### YOUR TASK
What are the lines below, starting at the line containing "6. **Acceso a productos por categoría**" and ending at the line containing "to https://core.trac.wordpress.org/ instead."? Write them out exactly, ends included, without pictures.
---+---
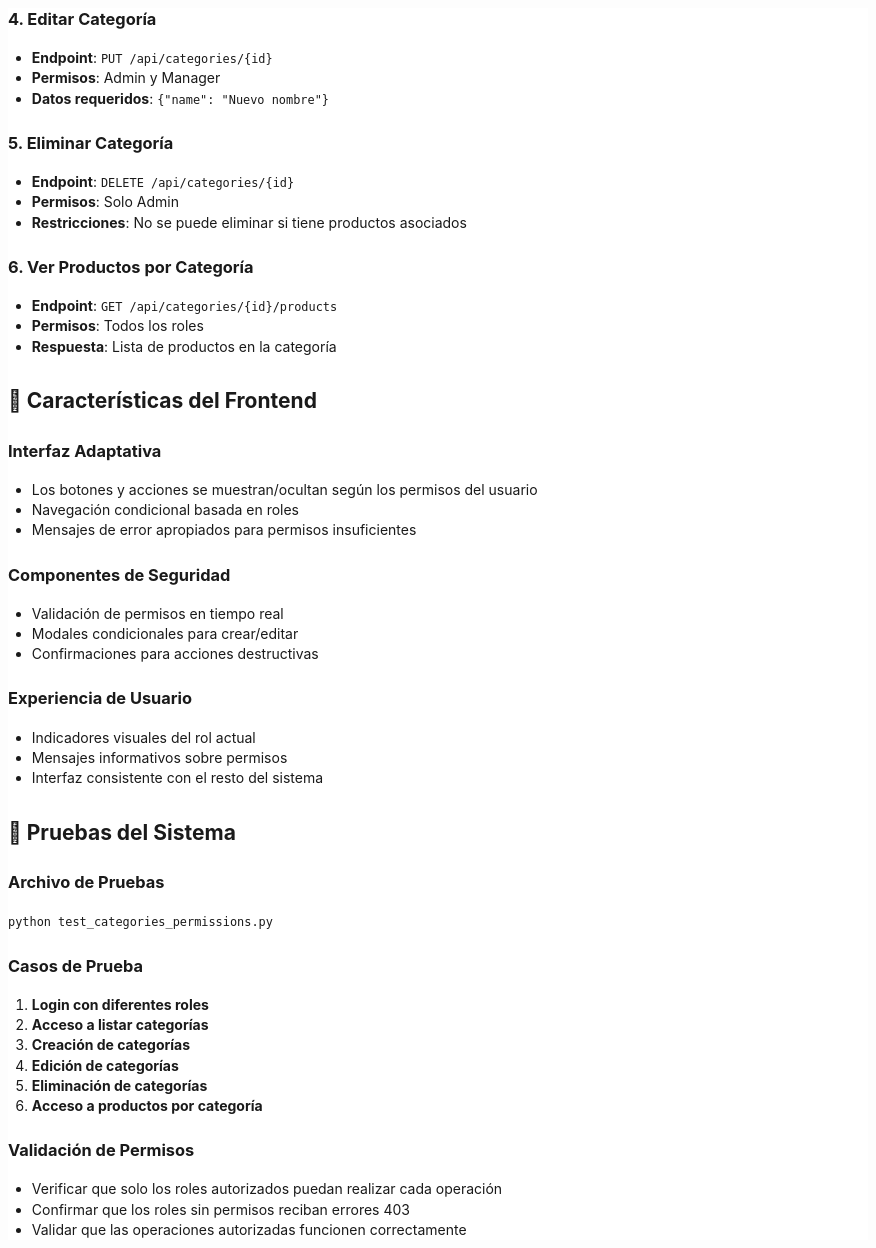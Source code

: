 ### 4. **Editar Categoría**
- **Endpoint**: `PUT /api/categories/{id}`
- **Permisos**: Admin y Manager
- **Datos requeridos**: `{"name": "Nuevo nombre"}`

### 5. **Eliminar Categoría**
- **Endpoint**: `DELETE /api/categories/{id}`
- **Permisos**: Solo Admin
- **Restricciones**: No se puede eliminar si tiene productos asociados

### 6. **Ver Productos por Categoría**
- **Endpoint**: `GET /api/categories/{id}/products`
- **Permisos**: Todos los roles
- **Respuesta**: Lista de productos en la categoría

## 🎯 Características del Frontend

### Interfaz Adaptativa
- Los botones y acciones se muestran/ocultan según los permisos del usuario
- Navegación condicional basada en roles
- Mensajes de error apropiados para permisos insuficientes

### Componentes de Seguridad
- Validación de permisos en tiempo real
- Modales condicionales para crear/editar
- Confirmaciones para acciones destructivas

### Experiencia de Usuario
- Indicadores visuales del rol actual
- Mensajes informativos sobre permisos
- Interfaz consistente con el resto del sistema

## 🧪 Pruebas del Sistema

### Archivo de Pruebas
```bash
python test_categories_permissions.py
```

### Casos de Prueba
1. **Login con diferentes roles**
2. **Acceso a listar categorías**
3. **Creación de categorías**
4. **Edición de categorías**
5. **Eliminación de categorías**
6. **Acceso a productos por categoría**

### Validación de Permisos
- Verificar que solo los roles autorizados puedan realizar cada operación
- Confirmar que los roles sin permisos reciban errores 403
- Validar que las operaciones autorizadas funcionen correctamente
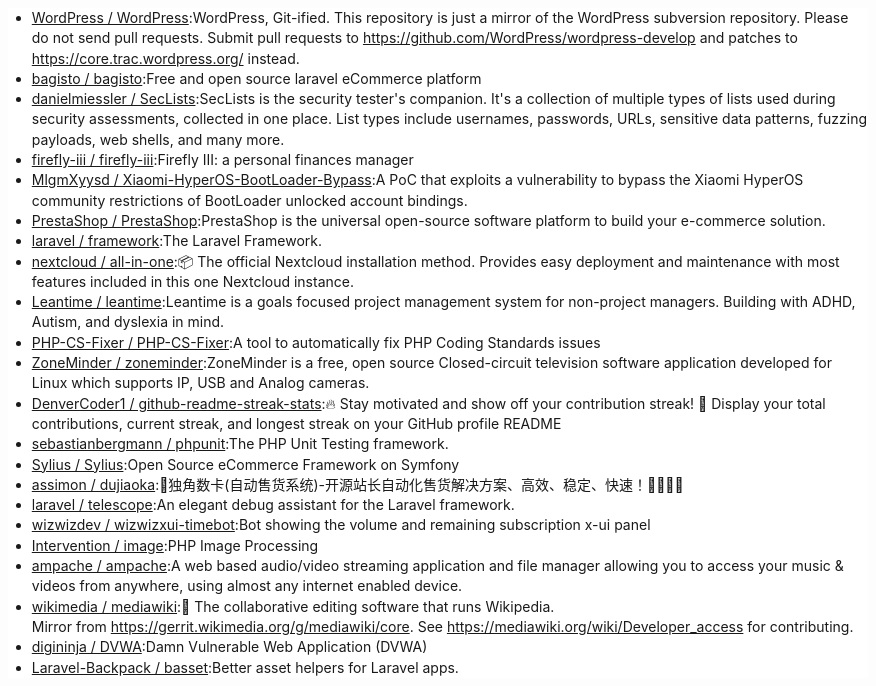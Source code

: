 * [WordPress / WordPress](https://github.com/WordPress/WordPress):WordPress, Git-ified. This repository is just a mirror of the WordPress subversion repository. Please do not send pull requests. Submit pull requests to https://github.com/WordPress/wordpress-develop and patches to https://core.trac.wordpress.org/ instead.
* [bagisto / bagisto](https://github.com/bagisto/bagisto):Free and open source laravel eCommerce platform
* [danielmiessler / SecLists](https://github.com/danielmiessler/SecLists):SecLists is the security tester's companion. It's a collection of multiple types of lists used during security assessments, collected in one place. List types include usernames, passwords, URLs, sensitive data patterns, fuzzing payloads, web shells, and many more.
* [firefly-iii / firefly-iii](https://github.com/firefly-iii/firefly-iii):Firefly III: a personal finances manager
* [MlgmXyysd / Xiaomi-HyperOS-BootLoader-Bypass](https://github.com/MlgmXyysd/Xiaomi-HyperOS-BootLoader-Bypass):A PoC that exploits a vulnerability to bypass the Xiaomi HyperOS community restrictions of BootLoader unlocked account bindings.
* [PrestaShop / PrestaShop](https://github.com/PrestaShop/PrestaShop):PrestaShop is the universal open-source software platform to build your e-commerce solution.
* [laravel / framework](https://github.com/laravel/framework):The Laravel Framework.
* [nextcloud / all-in-one](https://github.com/nextcloud/all-in-one):📦 The official Nextcloud installation method. Provides easy deployment and maintenance with most features included in this one Nextcloud instance.
* [Leantime / leantime](https://github.com/Leantime/leantime):Leantime is a goals focused project management system for non-project managers. Building with ADHD, Autism, and dyslexia in mind.
* [PHP-CS-Fixer / PHP-CS-Fixer](https://github.com/PHP-CS-Fixer/PHP-CS-Fixer):A tool to automatically fix PHP Coding Standards issues
* [ZoneMinder / zoneminder](https://github.com/ZoneMinder/zoneminder):ZoneMinder is a free, open source Closed-circuit television software application developed for Linux which supports IP, USB and Analog cameras.
* [DenverCoder1 / github-readme-streak-stats](https://github.com/DenverCoder1/github-readme-streak-stats):🔥 Stay motivated and show off your contribution streak! 🌟 Display your total contributions, current streak, and longest streak on your GitHub profile README
* [sebastianbergmann / phpunit](https://github.com/sebastianbergmann/phpunit):The PHP Unit Testing framework.
* [Sylius / Sylius](https://github.com/Sylius/Sylius):Open Source eCommerce Framework on Symfony
* [assimon / dujiaoka](https://github.com/assimon/dujiaoka):🦄独角数卡(自动售货系统)-开源站长自动化售货解决方案、高效、稳定、快速！🚀🚀🎉🎉
* [laravel / telescope](https://github.com/laravel/telescope):An elegant debug assistant for the Laravel framework.
* [wizwizdev / wizwizxui-timebot](https://github.com/wizwizdev/wizwizxui-timebot):Bot showing the volume and remaining subscription x-ui panel
* [Intervention / image](https://github.com/Intervention/image):PHP Image Processing
* [ampache / ampache](https://github.com/ampache/ampache):A web based audio/video streaming application and file manager allowing you to access your music & videos from anywhere, using almost any internet enabled device.
* [wikimedia / mediawiki](https://github.com/wikimedia/mediawiki):🌻 The collaborative editing software that runs Wikipedia. Mirror from https://gerrit.wikimedia.org/g/mediawiki/core. See https://mediawiki.org/wiki/Developer_access for contributing.
* [digininja / DVWA](https://github.com/digininja/DVWA):Damn Vulnerable Web Application (DVWA)
* [Laravel-Backpack / basset](https://github.com/Laravel-Backpack/basset):Better asset helpers for Laravel apps.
---+---
### RESULT OF THIS EXERCISE
6. **Acceso a productos por categoría**

### Validación de Permisos
- Verificar que solo los roles autorizados puedan realizar cada operación
- Confirmar que los roles sin permisos reciban errores 403
- Validar que las operaciones autorizadas funcionen correctamente
Source code

: * [WordPress / WordPress](https://github.com/WordPress/WordPress):WordPress, Git-ified. This repository is just a mirror of the WordPress subversion repository. Please do not send pull requests. Submit pull requests to https://github.com/WordPress/wordpress-develop and patches to https://core.trac.wordpress.org/ instead.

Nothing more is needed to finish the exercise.